The fields of political theory, sociology, and criminology have long been interested in questions about how policing emerged: why societies surrendered certain rights and freedoms and granted broad enforcement powers to the police, and the range of expectations this places on police in return. Policing is a fluid concept, and the role, duties and powers of the police have evolved over time and across jurisdictions.

Democratic societies task their police services with maintaining law and order; safeguarding fundamental rights and freedoms; preventing and combating crime; and providing assistance to the public. In carrying out these duties, police officers are granted a wide range of discretionary powers on behalf of the State, which, if exercised unlawfully, may seriously infringe upon fundamental human rights. As enforcers of the law, police officers cannot and should not be above the rule of law. Therefore, any officers who breach the law or disciplinary codes shall be held to account. However, countries around the world continue to encounter police violence, misconduct, corruption and other forms of wrongdoing. Such crimes and violations by the police, especially when committed with impunity, may have disastrous consequences for society; and pose serious challenges to public trust in the police, police-community relations and ultimately police effectiveness. 
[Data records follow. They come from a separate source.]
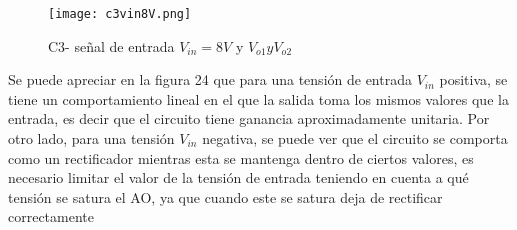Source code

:   \vspace{1em}

  \begin{figure}[h!]
     \centering
     \texttt{[image: c3vin8V.png]}
     \caption{C3- señal de entrada $V_{in} = 8V$ y $V_{o1} y V_{o2}$}
     \label{fig:enter-label}
 \end{figure}

\vspace{1em}

Se puede apreciar en la figura 24 que para una tensión de entrada $V_{in} $ positiva, se tiene un
comportamiento lineal en el que la salida toma los mismos valores que la entrada,
es decir que el circuito tiene ganancia aproximadamente unitaria. 
Por otro lado, para una tensión $V_{in}$ negativa, se puede ver que el circuito se comporta como un
rectificador mientras esta se mantenga dentro de ciertos valores,  es necesario limitar el valor de la tensión de entrada teniendo en cuenta a qué
tensión se satura el AO, ya que cuando este se satura deja de rectificar correctamente


%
To address these challenges, effective police accountability systems need to do more than identify and prosecute those who violate the law; implementing, instead, a comprehensive approach that aims at ensuring accountability before, during and after the act. Such a holistic approach to police accountability cannot be achieved by the police alone. It requires the involvement of a variety of external oversight actors who put in place the necessary laws, policies, and integrity standards; continuously monitor the exercise of police powers, and independently investigate any violations of law. Institutions overseeing the police; such as the executive, judiciary, parliament, ombudsman institutions, civil society and the media, scrutinize policing in different ways within their respective mandates; thereby contributing to police accountability. In addition to binding national and international legal frameworks on law enforcement; integrity standards provide the core ethical values that guide policing; and serve as the normative foundation for a comprehensive accountability and oversight system (for additional reading on integrity and ethics, see also the E4J University Module Series on Integrity and Ethics).

This Module is designed to introduce students to the subjects of police accountability, integrity and oversight by providing an overview of the essential concepts, the role of police in democratic societies, the need for police accountability, integrity and oversight, key mechanisms for effective police oversight as well as cross-cutting and contemporary issues in police accountability, oversight and integrity. While it is meant to provide an outline for a three-hour class, the Module can also be used for shorter or longer sessions with the necessary modifications (see Guidelines to develop a stand-alone course).

 

Learning outcomes

By the end of the class, students should be able to:

  • Define the core concepts of police accountability, integrity and oversight.
  • Explain how the role of the police has evolved and discuss why there is a need for police accountability, integrity and oversight.
  • Recognize the main international and regional standards on police accountability, integrity and oversight.
  • Identify key police oversight mechanisms and describe roles and responsibilities of different national and international actors in overseeing the police.
  • Critically assess and discuss cross-cutting and contemporary issues in police accountability, oversight and integrity, including gender, police detention, the role of whistle-blowers in police accountability and diversity in policing.
  • Demonstrate through exercises the application of international standards on police accountability, integrity and oversight.